Filter the entries down to the lines containing "remarks", and copy those lines.

LISTED RECORDS Block Start

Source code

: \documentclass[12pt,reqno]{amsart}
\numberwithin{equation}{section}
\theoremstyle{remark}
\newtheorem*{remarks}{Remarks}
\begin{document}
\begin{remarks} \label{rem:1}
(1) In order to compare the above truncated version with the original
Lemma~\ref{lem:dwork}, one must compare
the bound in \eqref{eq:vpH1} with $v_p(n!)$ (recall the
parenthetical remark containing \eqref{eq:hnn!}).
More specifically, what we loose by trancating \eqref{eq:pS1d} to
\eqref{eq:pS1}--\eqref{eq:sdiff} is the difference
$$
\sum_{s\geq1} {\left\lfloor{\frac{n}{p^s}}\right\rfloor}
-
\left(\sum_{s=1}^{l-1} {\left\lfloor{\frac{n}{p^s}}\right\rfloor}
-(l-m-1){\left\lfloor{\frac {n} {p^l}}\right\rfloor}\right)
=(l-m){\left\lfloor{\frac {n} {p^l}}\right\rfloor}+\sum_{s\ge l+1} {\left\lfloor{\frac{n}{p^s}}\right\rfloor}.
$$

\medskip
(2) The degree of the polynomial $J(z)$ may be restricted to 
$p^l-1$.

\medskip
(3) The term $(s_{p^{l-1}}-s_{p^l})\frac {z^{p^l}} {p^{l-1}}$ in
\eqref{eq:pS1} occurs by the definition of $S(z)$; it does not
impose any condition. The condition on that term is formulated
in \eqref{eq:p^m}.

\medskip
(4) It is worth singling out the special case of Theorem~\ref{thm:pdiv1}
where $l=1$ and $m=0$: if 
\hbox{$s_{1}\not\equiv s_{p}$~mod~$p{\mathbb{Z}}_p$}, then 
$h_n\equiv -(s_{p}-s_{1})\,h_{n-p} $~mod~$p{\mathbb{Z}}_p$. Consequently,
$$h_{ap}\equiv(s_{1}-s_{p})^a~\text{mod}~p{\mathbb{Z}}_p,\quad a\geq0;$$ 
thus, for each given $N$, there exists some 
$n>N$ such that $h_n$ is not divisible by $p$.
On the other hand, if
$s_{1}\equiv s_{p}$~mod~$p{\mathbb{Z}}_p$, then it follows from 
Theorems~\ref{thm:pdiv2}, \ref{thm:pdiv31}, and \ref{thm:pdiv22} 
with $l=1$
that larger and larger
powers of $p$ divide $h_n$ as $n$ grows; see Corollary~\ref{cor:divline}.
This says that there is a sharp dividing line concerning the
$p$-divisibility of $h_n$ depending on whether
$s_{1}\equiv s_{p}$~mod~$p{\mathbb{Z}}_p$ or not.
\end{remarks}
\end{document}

LISTED RECORDS Block End

FINISHED EXERCISE:
\newtheorem*{remarks}{Remarks}
\begin{remarks} \label{rem:1}
\end{remarks}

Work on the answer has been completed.